Teacher fellows were able to travel to the Demilitarization Zone (DMZ) to see first hand the border that has divided the Korean people for more than sixty years. Fellows were given special access to the border area and were able to stand only feet away from North Korea near where two South-North Summits took place.  The teacher fellows were also special guests at the United Nations Armistice Day celebration, which was attended by Korean War veterans from many nations and even the Prime Minister of Korea, Lee Nak-yeon. The ceremony, which was broadcast live in Korea, is an annual commemoration of the contributions of UN veterans of the Korean War that is held on the anniversary of the formal cessation of fighting.  

Fellows also attended a teacher summit in which US educators were able to talk about teaching social studies with educators from the Republic of Korea.  The use of simultaneous translation allowed for the teachers from both nations to engage in a vibrant discussion about teaching the Korean War and contemporary Korea in United States classrooms.  Teacher fellows were also able to get a closer look at the Korean education system by doing a school visit. Seoul Digitech High School is known for their technology and graphic design programs, and while visiting our fellows tested a virtual reality programs created by students at the school.

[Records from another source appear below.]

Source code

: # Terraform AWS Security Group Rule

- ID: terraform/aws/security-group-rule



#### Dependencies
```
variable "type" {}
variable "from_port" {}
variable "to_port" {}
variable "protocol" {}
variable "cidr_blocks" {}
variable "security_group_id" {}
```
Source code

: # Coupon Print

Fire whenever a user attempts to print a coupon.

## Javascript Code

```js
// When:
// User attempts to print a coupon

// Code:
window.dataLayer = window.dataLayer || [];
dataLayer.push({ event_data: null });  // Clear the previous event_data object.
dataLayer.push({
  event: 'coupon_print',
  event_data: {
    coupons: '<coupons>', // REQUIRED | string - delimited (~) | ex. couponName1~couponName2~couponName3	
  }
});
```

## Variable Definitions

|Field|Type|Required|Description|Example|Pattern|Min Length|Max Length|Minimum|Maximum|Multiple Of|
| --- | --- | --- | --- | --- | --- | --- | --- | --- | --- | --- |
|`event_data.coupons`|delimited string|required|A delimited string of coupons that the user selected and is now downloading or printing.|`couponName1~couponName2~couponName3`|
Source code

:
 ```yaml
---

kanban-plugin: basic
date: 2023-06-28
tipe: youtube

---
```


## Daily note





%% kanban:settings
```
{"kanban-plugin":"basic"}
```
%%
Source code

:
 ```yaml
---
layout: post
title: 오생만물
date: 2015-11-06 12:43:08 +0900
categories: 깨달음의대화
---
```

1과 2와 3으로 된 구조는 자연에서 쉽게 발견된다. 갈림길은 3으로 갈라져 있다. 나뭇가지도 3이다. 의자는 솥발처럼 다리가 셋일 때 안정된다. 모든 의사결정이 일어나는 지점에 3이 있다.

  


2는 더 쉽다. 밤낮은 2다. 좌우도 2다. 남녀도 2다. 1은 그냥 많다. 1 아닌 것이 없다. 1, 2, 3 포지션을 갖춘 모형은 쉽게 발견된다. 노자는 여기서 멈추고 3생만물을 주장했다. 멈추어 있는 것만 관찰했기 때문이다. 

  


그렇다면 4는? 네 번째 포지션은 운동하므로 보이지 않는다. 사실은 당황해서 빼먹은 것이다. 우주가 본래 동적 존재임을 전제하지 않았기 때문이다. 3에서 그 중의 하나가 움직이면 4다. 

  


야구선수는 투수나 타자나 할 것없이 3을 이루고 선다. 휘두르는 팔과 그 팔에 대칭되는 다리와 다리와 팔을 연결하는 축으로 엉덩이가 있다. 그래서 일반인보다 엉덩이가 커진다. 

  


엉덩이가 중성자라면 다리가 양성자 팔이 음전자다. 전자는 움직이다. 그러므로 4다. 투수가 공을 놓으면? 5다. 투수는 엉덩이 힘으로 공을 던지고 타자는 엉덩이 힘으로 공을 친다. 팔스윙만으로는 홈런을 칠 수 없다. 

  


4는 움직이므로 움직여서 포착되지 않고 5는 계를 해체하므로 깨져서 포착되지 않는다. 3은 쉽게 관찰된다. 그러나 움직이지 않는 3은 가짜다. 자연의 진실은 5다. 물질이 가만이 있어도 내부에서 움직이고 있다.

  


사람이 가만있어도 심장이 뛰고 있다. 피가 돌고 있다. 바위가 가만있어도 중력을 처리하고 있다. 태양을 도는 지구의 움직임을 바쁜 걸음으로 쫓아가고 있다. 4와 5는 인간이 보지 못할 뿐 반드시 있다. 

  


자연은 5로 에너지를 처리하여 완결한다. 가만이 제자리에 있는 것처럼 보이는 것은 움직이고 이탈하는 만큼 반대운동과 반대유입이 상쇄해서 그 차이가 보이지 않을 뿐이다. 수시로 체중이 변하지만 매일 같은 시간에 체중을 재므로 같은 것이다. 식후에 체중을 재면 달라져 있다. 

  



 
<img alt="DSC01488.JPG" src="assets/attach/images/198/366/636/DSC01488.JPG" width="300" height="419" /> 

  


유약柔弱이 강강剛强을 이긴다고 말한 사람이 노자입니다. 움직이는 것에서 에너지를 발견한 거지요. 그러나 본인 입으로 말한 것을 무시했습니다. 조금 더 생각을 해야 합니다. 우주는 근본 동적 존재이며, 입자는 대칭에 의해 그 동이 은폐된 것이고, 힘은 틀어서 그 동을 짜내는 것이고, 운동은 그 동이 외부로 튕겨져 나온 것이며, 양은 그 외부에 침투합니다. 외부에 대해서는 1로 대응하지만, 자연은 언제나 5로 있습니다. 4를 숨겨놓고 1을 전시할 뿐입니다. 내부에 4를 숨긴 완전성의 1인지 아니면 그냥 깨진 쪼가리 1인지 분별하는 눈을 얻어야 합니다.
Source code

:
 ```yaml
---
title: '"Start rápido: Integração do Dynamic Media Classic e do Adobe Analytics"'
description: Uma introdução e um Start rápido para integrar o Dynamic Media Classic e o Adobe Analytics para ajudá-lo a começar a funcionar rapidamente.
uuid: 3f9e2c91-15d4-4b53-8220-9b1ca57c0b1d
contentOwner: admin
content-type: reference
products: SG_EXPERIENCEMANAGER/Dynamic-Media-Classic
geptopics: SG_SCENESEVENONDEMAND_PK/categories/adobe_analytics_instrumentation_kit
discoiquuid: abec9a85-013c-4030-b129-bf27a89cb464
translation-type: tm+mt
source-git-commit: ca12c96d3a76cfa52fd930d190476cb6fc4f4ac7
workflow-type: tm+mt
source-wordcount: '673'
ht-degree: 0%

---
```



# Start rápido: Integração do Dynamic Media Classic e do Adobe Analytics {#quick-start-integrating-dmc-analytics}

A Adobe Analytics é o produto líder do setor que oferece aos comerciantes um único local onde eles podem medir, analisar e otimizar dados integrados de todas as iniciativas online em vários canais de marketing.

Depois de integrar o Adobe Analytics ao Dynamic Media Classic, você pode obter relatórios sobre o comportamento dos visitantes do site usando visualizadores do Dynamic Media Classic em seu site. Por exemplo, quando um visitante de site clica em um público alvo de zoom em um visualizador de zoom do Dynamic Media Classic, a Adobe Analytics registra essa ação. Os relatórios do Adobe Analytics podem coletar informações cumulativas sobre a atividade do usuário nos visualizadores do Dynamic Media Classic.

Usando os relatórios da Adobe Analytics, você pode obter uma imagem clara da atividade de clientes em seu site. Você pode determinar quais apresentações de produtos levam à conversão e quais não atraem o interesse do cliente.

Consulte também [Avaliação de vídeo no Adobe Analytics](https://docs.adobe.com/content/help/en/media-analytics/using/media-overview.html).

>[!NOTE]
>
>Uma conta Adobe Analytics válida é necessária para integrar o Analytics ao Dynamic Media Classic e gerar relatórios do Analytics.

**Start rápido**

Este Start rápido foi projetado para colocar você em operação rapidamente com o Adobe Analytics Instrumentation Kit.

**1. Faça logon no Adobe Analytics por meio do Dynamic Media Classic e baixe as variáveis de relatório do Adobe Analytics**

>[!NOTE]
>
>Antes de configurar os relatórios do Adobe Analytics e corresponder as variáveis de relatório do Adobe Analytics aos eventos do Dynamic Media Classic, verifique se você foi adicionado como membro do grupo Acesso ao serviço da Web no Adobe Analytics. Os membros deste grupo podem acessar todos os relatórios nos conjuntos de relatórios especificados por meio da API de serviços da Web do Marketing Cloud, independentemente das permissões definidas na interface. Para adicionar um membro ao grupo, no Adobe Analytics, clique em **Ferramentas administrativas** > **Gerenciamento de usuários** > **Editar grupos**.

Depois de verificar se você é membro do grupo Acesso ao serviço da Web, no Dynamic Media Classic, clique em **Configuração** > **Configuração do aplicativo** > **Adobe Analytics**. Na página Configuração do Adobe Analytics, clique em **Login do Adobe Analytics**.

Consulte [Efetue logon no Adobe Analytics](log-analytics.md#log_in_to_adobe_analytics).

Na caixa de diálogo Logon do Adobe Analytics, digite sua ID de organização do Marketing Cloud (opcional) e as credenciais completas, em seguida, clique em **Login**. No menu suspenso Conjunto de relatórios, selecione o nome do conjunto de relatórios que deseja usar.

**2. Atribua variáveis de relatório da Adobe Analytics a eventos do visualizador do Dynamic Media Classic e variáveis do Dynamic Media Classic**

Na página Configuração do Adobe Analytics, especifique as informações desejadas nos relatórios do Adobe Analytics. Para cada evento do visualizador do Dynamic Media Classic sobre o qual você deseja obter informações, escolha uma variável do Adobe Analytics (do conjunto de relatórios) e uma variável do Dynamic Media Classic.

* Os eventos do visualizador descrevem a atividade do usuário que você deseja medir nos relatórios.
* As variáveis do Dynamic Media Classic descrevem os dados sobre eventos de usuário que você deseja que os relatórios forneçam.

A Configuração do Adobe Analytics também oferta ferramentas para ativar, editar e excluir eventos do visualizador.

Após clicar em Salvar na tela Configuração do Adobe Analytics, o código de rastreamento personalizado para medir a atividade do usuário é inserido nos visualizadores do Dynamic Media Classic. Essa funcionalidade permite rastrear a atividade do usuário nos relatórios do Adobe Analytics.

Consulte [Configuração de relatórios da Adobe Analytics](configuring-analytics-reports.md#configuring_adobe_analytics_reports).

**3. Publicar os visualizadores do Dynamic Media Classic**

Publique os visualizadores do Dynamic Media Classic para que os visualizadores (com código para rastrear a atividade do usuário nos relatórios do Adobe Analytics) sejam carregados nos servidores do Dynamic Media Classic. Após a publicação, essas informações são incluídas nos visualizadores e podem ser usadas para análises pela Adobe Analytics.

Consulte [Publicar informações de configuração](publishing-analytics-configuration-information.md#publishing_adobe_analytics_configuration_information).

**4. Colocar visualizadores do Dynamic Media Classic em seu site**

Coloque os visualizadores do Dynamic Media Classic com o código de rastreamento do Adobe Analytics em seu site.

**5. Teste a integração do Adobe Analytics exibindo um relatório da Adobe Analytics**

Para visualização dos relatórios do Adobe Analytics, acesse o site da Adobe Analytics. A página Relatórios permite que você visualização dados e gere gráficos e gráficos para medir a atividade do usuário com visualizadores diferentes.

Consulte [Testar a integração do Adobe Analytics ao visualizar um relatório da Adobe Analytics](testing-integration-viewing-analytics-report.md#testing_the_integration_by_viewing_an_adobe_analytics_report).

The fellows were also introduced to Korean history and culture.  This included a visit to the Gyeongbokgung Palace used during the Joseon dynasty, an examination of national treasures at the Korean History Museum in Seoul, and a stay at a Buddhist temple on Gangwha Island near Incheon.  At the temple, teachers learned about a monks life, practiced meditation and had a special question and answer session with the head monk of the monastery. According to Korean War Legacy Foundation President Jongwoo Han “It was an honor to share the history and culture of Korea and the amazing legacy of the Korean War with American Teachers”

Reflecting on her experience, Leah stated, “Staying abreast of current events is integral to our Academy of International Studies Seminar: Community and Perspective. Last year, as we watched the news together, my students expressed concern, even fear regarding North Korea’s nuclear missile program. They had cursory Korean War knowledge from World History but wanted to know more about the current situation. This inspired me to apply to the Korean War Legacy Foundation’s 2018 Korean Research trip. The experience was truly transformative. As we traveled from the DMZ to a Buddhist temple, I learned so much from the teachers/students, military, and monks I met along the way. When future students have questions about Korea, I’ll move beyond the textbook and headlines… I can now provide them my own, first-hand knowledge.” 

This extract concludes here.